Use it in warmups, movement prep, plyometric circuits, or conditioning blocks where you want a fast drill without a lot of equipment or load. Beginners can use it as a low-amplitude rhythm drill, while more advanced lifters can increase pace only if the landings stay quiet and the trunk stays steady. If the torso tips forward, the knee collapses inward, or the heel never gets close to the glute, the drill has become too fast for the current skill level.
Treat each rep like a quick reset: spring up, tuck the heel, land softly, and immediately prepare the next contact. The goal is repeatable elasticity, not fatigue-driven sloppiness. When the contacts get noisy or the balance starts to drift, cut the set and keep the next round crisp.
Instructions
- Stand tall with your feet about hip-width apart, then bring your arms in front of you or lightly out to the sides for balance.
- Brace lightly through your midsection and shift your weight onto one foot before you start the hop.
- Keep the support knee softly bent and let your chest stay tall instead of folding forward at the hips.
- Hop just high enough to leave the floor, keeping the bounce small and quick rather than trying to jump big.
- As you leave the floor, drive the free heel toward the glute while keeping the thigh under the hip line.
- Land softly on the ball of the supporting foot with the knee tracking in line with the toes.
- Rebound immediately into the next hop or switch sides on the next rep, depending on how the drill is programmed.

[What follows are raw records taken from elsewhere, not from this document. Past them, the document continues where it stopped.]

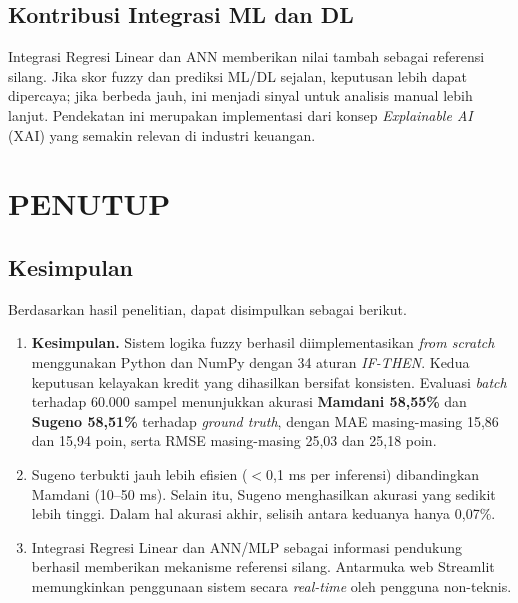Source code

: \documentclass[12pt,a4paper]{report}
\begin{document}
\section{Kontribusi Integrasi ML dan DL}

Integrasi Regresi Linear dan ANN memberikan nilai tambah
sebagai referensi silang. Jika skor fuzzy dan prediksi
ML/DL sejalan, keputusan lebih dapat dipercaya; jika
berbeda jauh, ini menjadi sinyal untuk analisis manual
lebih lanjut. Pendekatan ini merupakan implementasi dari
konsep \textit{Explainable AI} (XAI) yang semakin relevan
di industri keuangan.

\chapter{PENUTUP}

\section{Kesimpulan}

Berdasarkan hasil penelitian, dapat disimpulkan sebagai berikut.

\begin{enumerate}[label=\arabic*.]
  \item \textbf{Kesimpulan.} Sistem logika fuzzy berhasil diimplementasikan \textit{from scratch} menggunakan Python dan NumPy dengan 34 aturan \textit{IF-THEN}. Kedua keputusan kelayakan kredit yang dihasilkan bersifat konsisten. Evaluasi \textit{batch} terhadap 60.000 sampel menunjukkan akurasi \textbf{Mamdani 58,55\%} dan \textbf{Sugeno 58,51\%} terhadap \textit{ground truth}, dengan MAE masing-masing 15,86 dan 15,94 poin, serta RMSE masing-masing 25,03 dan 25,18 poin.

  \item Sugeno terbukti jauh lebih efisien ($<$0{,}1 ms per
        inferensi) dibandingkan Mamdani (10--50 ms). Selain
        itu, Sugeno menghasilkan akurasi yang sedikit lebih tinggi.
        Dalam hal akurasi akhir, selisih antara keduanya hanya 0{,}07\%.

  \item Integrasi Regresi Linear dan ANN/MLP sebagai
        informasi pendukung berhasil memberikan mekanisme
        referensi silang. Antarmuka web Streamlit memungkinkan
        penggunaan sistem secara \textit{real-time} oleh
        pengguna non-teknis.
\end{enumerate}
\end{document}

- Keep your breathing short and rhythmic so the pace stays controlled through the whole set.
Tips & Tricks
- Keep the hop low; this drill is about quick contacts, not height.
- Aim the heel toward the glute without letting the working knee flare outward.

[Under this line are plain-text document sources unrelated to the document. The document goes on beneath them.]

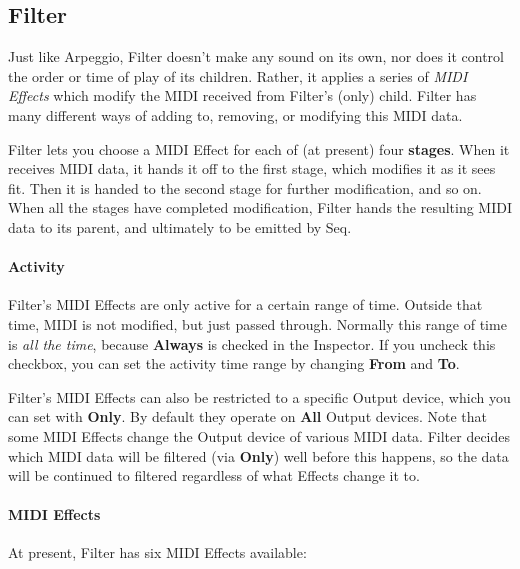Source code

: \documentclass[twoside,10pt]{article}
\begin{document}
\subsection{Filter}

Just like Arpeggio, Filter doesn't make any sound on its own, nor does it control the order or time of play of its children.  Rather, it applies a series of {\it MIDI Effects} which modify the MIDI received from Filter's (only) child.  Filter has many different ways of adding to, removing, or modifying this MIDI data.  

Filter lets you choose a MIDI Effect for each of (at present) four {\bf stages}.  When it receives MIDI data, it hands it off to the first stage, which modifies it as it sees fit.  Then it is handed to the second stage for further modification, and so on.  When all the stages have completed modification, Filter hands the resulting MIDI data to its parent, and ultimately to be emitted by Seq.

\paragraph{Activity}

Filter's MIDI Effects are only active for a certain range of time.  Outside that time, MIDI is not modified, but just passed through.   Normally this range of time is {\it all the time}, because {\bf Always} is checked in the Inspector.  If you uncheck this checkbox, you can set the activity time range by changing {\bf From} and {\bf To}.  

Filter's MIDI Effects can also be restricted to a specific Output device, which you can set with {\bf Only}.    By default they operate on {\bf All} Output devices.  Note that some MIDI Effects change the Output device of various MIDI data.  Filter decides which MIDI data will be filtered (via {\bf Only}) well before this happens, so the data will be continued to filtered regardless of what Effects change it to.

\paragraph{MIDI Effects}

At present, Filter has six MIDI Effects available:
\end{document}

- Use your arms as counterbalance if the support leg feels shaky or the torso starts to sway.
- Land on the forefoot first and let the heel kiss down softly instead of slapping the floor.

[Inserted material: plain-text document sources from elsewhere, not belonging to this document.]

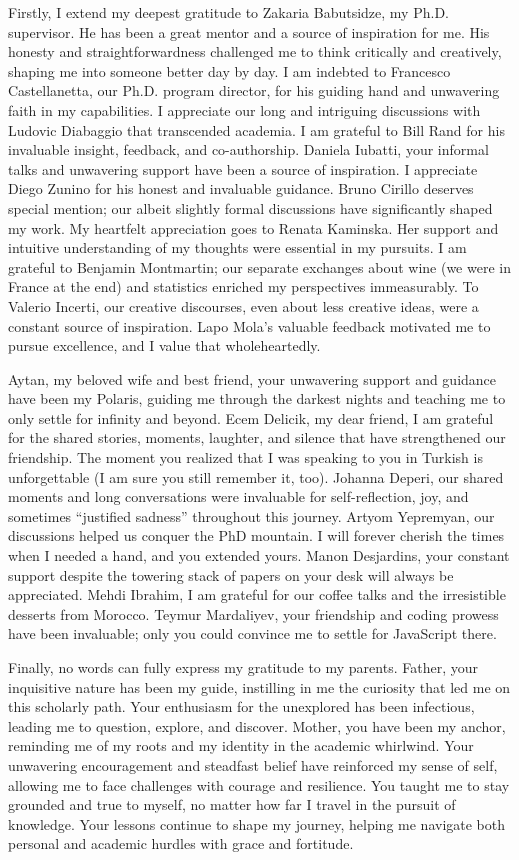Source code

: \documentclass[a4paper,12pt]{article}
\begin{document}
Firstly, I extend my deepest gratitude to Zakaria Babutsidze, my Ph.D. supervisor. He has been a great mentor and a source of inspiration for me. His honesty and straightforwardness challenged me to think critically and creatively, shaping me into someone better day by day. I am indebted to Francesco Castellanetta, our Ph.D. program director, for his guiding hand and unwavering faith in my capabilities. I appreciate our long and intriguing discussions with Ludovic Diabaggio that transcended academia. I am grateful to Bill Rand for his invaluable insight, feedback, and co-authorship. Daniela Iubatti, your informal talks and unwavering support have been a source of inspiration. I appreciate Diego Zunino for his honest and invaluable guidance. Bruno Cirillo deserves special mention; our albeit slightly formal discussions have significantly shaped my work. My heartfelt appreciation goes to Renata Kaminska. Her support and intuitive understanding of my thoughts were essential in my pursuits. I am grateful to Benjamin Montmartin; our separate exchanges about wine (we were in France at the end) and statistics enriched my perspectives immeasurably. To Valerio Incerti, our creative discourses, even about less creative ideas, were a constant source of inspiration. Lapo Mola's valuable feedback motivated me to pursue excellence, and I value that wholeheartedly.

Aytan, my beloved wife and best friend, your unwavering support and guidance have been my Polaris, guiding me through the darkest nights and teaching me to only settle for infinity and beyond. Ecem Delicik, my dear friend, I am grateful for the shared stories, moments, laughter, and silence that have strengthened our friendship. The moment you realized that I was speaking to you in Turkish is unforgettable (I am sure you still remember it, too). Johanna Deperi, our shared moments and long conversations were invaluable for self-reflection, joy, and sometimes ``justified sadness'' throughout this journey. Artyom Yepremyan, our discussions helped us conquer the PhD mountain. I will forever cherish the times when I needed a hand, and you extended yours. Manon Desjardins, your constant support despite the towering stack of papers on your desk will always be appreciated. Mehdi Ibrahim, I am grateful for our coffee talks and the irresistible desserts from Morocco. Teymur Mardaliyev, your friendship and coding prowess have been invaluable; only you could convince me to settle for JavaScript there.

Finally, no words can fully express my gratitude to my parents. Father, your inquisitive nature has been my guide, instilling in me the curiosity that led me on this scholarly path. Your enthusiasm for the unexplored has been infectious, leading me to question, explore, and discover. Mother, you have been my anchor, reminding me of my roots and my identity in the academic whirlwind. Your unwavering encouragement and steadfast belief have reinforced my sense of self, allowing me to face challenges with courage and resilience. You taught me to stay grounded and true to myself, no matter how far I travel in the pursuit of knowledge. Your lessons continue to shape my journey, helping me navigate both personal and academic hurdles with grace and fortitude. 
\end{document}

- If the heel never gets close to the glute, slow the cadence down and shorten the set.
- Think "spring and switch" rather than "jump and hold" to keep the rhythm athletic.
- A light forward lean from the ankles is fine, but do not let the chest collapse toward the floor.
- Stop the set when the contacts get loud, the knee caves in, or you start chasing balance instead of rhythm.
Frequently Asked Questions
What does Single Leg Butt Kick train most?
It is mainly a plyometric coordination drill that challenges the calves, hamstrings, glutes, and core to work together through quick, controlled contacts.
Do I need to jump high on the supporting foot?
No. Keep the hop small and quick so the support foot can rebound cleanly and the landing stays quiet.
Where should the kicking heel travel?
The heel should tuck toward the glute on each rep, but the thigh should stay under control rather than swinging wildly behind you.
What should my arms do during the drill?
Hold the arms in front or slightly out to the sides so they can counterbalance the hop and keep the torso from twisting.
Can beginners do this exercise safely?
Yes, if they keep the pace slow, the hop low, and the balance support light until the landing pattern feels stable.
What is the most common mistake with the support foot?
People often let the landing get loud or let the knee cave inward. The support foot should stay springy and line up with the toes.
Should I alternate legs or stay on one side?
Either works, depending on the workout. You can alternate each rep for rhythm, or complete a short set on one side before switching.
When should I stop the set?
Stop when the contacts get heavy, the torso starts pitching forward, or you can no longer reach the same heel-to-glute rhythm.